Meu pai

         Sei que nunca receberá esta carta, simplesmente porque eu nunca a mandarei. Há coisas que a gente precisa dizer, simplesmente imaginando, que a pessoa estará ouvindo, sem no entanto querer realmente que ela ouça.
        Você que é espiritualista, que sempre me ensinou a acreditar em alguma coisa sobrenatural, talvez a leia algum dia, se nos encontrarmos em outro plano, o que desejo muitíssimo.
         Não sei por que estou lhe e escrevendo, papai. Só sei realmente que preciso fazer isso como algo que me projeta incontrolavelmente..
        Quero dizer, que sempre lhe amei. Amei, apesar das divergências, dos antagonismos e além de qualquer desentendimento.
        Aliás, você também sempre me amou muito. Eu sentia esse amor na profundeza de seus enormes olhos azuis cujos óculos não conseguiam esconder o sentimento.
        Quero dizer-lhe papai, que sempre lhe admirei e que em certa fase da minha vida você foi o esteio, a árvore imensa cuja sombra me protegia e cujas raízes seguravam e sustentavam o meu frágil corpinho
 indefeso.
        Muitas vezes desejei que você fosse daqueles pais que exteriorizavam o seu amor, com um abraço, um beijo ou um sorriso carinhoso.

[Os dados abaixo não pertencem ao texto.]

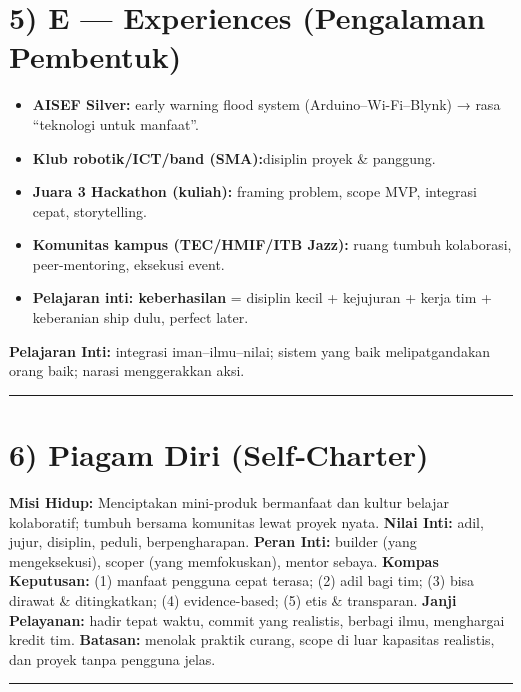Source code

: \documentclass[
  letterpaper,
  DIV=11,
  numbers=noendperiod]{scrreprt}
\begin{document}
\section{5) E --- Experiences (Pengalaman
Pembentuk)}\label{e-experiences-pengalaman-pembentuk}

\begin{itemize}
\item
  \textbf{AISEF Silver:} early warning flood system
  (Arduino--Wi-Fi--Blynk) → rasa ``teknologi untuk manfaat''.
\item
  \textbf{Klub robotik/ICT/band (SMA):}disiplin proyek \& panggung.
\item
  \textbf{Juara 3 Hackathon (kuliah):} framing problem, scope MVP,
  integrasi cepat, storytelling.
\item
  \textbf{Komunitas kampus (TEC/HMIF/ITB Jazz):} ruang tumbuh
  kolaborasi, peer-mentoring, eksekusi event.
\item
  \textbf{Pelajaran inti: keberhasilan} = disiplin kecil + kejujuran +
  kerja tim + keberanian ship dulu, perfect later.
\end{itemize}

\textbf{Pelajaran Inti:} integrasi iman--ilmu--nilai; sistem yang baik
melipatgandakan orang baik; narasi menggerakkan aksi.

\begin{center}\rule{0.5\linewidth}{0.5pt}\end{center}

\section{6) Piagam Diri (Self‑Charter)}\label{piagam-diri-selfcharter}

\textbf{Misi Hidup:} Menciptakan mini-produk bermanfaat dan kultur
belajar kolaboratif; tumbuh bersama komunitas lewat proyek nyata.
\textbf{Nilai Inti:} adil, jujur, disiplin, peduli, berpengharapan.
\textbf{Peran Inti:} builder (yang mengeksekusi), scoper (yang
memfokuskan), mentor sebaya. \textbf{Kompas Keputusan:} (1) manfaat
pengguna cepat terasa; (2) adil bagi tim; (3) bisa dirawat \&
ditingkatkan; (4) evidence-based; (5) etis \& transparan. \textbf{Janji
Pelayanan:} hadir tepat waktu, commit yang realistis, berbagi ilmu,
menghargai kredit tim. \textbf{Batasan:} menolak praktik curang, scope
di luar kapasitas realistis, dan proyek tanpa pengguna jelas.

\begin{center}\rule{0.5\linewidth}{0.5pt}\end{center}
\end{document}
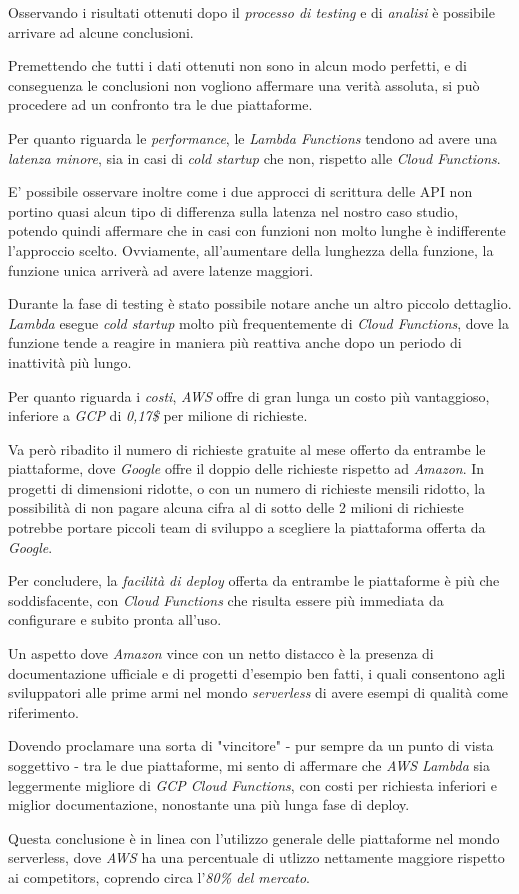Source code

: Osservando i risultati ottenuti dopo il \textit{processo di testing} e di \textit{analisi} è possibile arrivare ad alcune conclusioni.

Premettendo che tutti i dati ottenuti non sono in alcun modo perfetti, e di conseguenza le conclusioni non vogliono affermare una verità assoluta, si può procedere ad un confronto tra le due piattaforme.

Per quanto riguarda le \textit{performance}, le \textit{Lambda Functions} tendono ad avere una \textit{latenza minore}, sia in casi di \textit{cold startup} che non, rispetto alle \textit{Cloud Functions}.

E' possibile osservare inoltre come i due approcci di scrittura delle API non portino quasi alcun tipo di differenza sulla latenza nel nostro caso studio, potendo quindi affermare che in casi con funzioni non molto lunghe è indifferente l'approccio scelto. Ovviamente, all'aumentare della lunghezza della funzione, la funzione unica arriverà ad avere latenze maggiori.

Durante la fase di testing è stato possibile notare anche un altro piccolo dettaglio. \textit{Lambda} esegue \textit{cold startup} molto più frequentemente di \textit{Cloud Functions}, dove la funzione tende a reagire in maniera più reattiva anche dopo un periodo di inattività più lungo.

Per quanto riguarda i \textit{costi}, \textit{AWS} offre di gran lunga un costo più vantaggioso, inferiore a \textit{GCP} di \textit{0,17\$} per milione di richieste.

Va però ribadito il numero di richieste gratuite al mese offerto da entrambe le piattaforme, dove \textit{Google} offre il doppio delle richieste rispetto ad \textit{Amazon}. In progetti di dimensioni ridotte, o con un numero di richieste mensili ridotto, la possibilità di non pagare alcuna cifra al di sotto delle 2 milioni di richieste potrebbe portare piccoli team di sviluppo a scegliere la piattaforma offerta da \textit{Google}.

Per concludere, la \textit{facilità di deploy} offerta da entrambe le piattaforme è più che soddisfacente, con \textit{Cloud Functions} che risulta essere più immediata da configurare e subito pronta all'uso.

Un aspetto dove \textit{Amazon} vince con un netto distacco è la presenza di documentazione ufficiale e di progetti d'esempio ben fatti, i quali consentono agli sviluppatori alle prime armi nel mondo \textit{serverless} di avere esempi di qualità come riferimento.

Dovendo proclamare una sorta di "vincitore" - pur sempre da un punto di vista soggettivo - tra le due piattaforme, mi sento di affermare che \textit{AWS Lambda} sia leggermente migliore di \textit{GCP Cloud Functions}, con costi per richiesta inferiori e miglior documentazione, nonostante una più lunga fase di deploy.

Questa conclusione è in linea con l'utilizzo generale delle piattaforme nel mondo serverless, dove \textit{AWS} ha una percentuale di utlizzo nettamente maggiore rispetto ai competitors, coprendo circa l'\textit{80\% del mercato}\cite{eismann2021state}.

Mas você cuja índole,  nesse aspecto diferia tanto da minha, expressava esse sentimento em dádivas eloqüentes e dedicação incontrolável.
        Que pena não termos diálogos, papai! Que pena! Como gostaria que sentássemos em algum lugar e pudéssemos conversar com a intimidade de pai e filha!
         Muitas vezes em minha vida, senti a sua presença forte e vigorosa e desejei que ela fosse a segurança que precisava. E foi, meu pai, juro que algumas vezes foi. Juro solenemente que numa parte de minha existência, ela foi o enorme gigante que não me deixava cair.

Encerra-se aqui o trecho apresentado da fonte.